What the task asks:
Find every line in the records below that holds the word "from", and copy each one.

[Data items]
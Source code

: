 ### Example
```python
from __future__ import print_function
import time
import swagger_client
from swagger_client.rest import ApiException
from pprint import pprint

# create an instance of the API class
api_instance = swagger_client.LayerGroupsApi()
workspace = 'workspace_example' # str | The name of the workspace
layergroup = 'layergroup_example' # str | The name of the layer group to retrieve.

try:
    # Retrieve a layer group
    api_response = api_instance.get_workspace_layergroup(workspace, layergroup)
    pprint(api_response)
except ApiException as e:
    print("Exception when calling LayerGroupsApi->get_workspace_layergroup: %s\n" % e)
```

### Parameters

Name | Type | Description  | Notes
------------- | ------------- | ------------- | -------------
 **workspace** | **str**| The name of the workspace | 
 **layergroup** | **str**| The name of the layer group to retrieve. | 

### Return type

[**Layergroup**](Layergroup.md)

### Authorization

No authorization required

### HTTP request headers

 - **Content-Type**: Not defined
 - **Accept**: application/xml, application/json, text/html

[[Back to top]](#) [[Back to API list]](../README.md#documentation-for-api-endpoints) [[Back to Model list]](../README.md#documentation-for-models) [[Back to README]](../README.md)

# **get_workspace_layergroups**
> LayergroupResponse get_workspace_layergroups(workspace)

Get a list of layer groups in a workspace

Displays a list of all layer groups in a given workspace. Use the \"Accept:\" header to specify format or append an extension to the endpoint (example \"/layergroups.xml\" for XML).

Exercise solution:
from __future__ import print_function
from swagger_client.rest import ApiException
from pprint import pprint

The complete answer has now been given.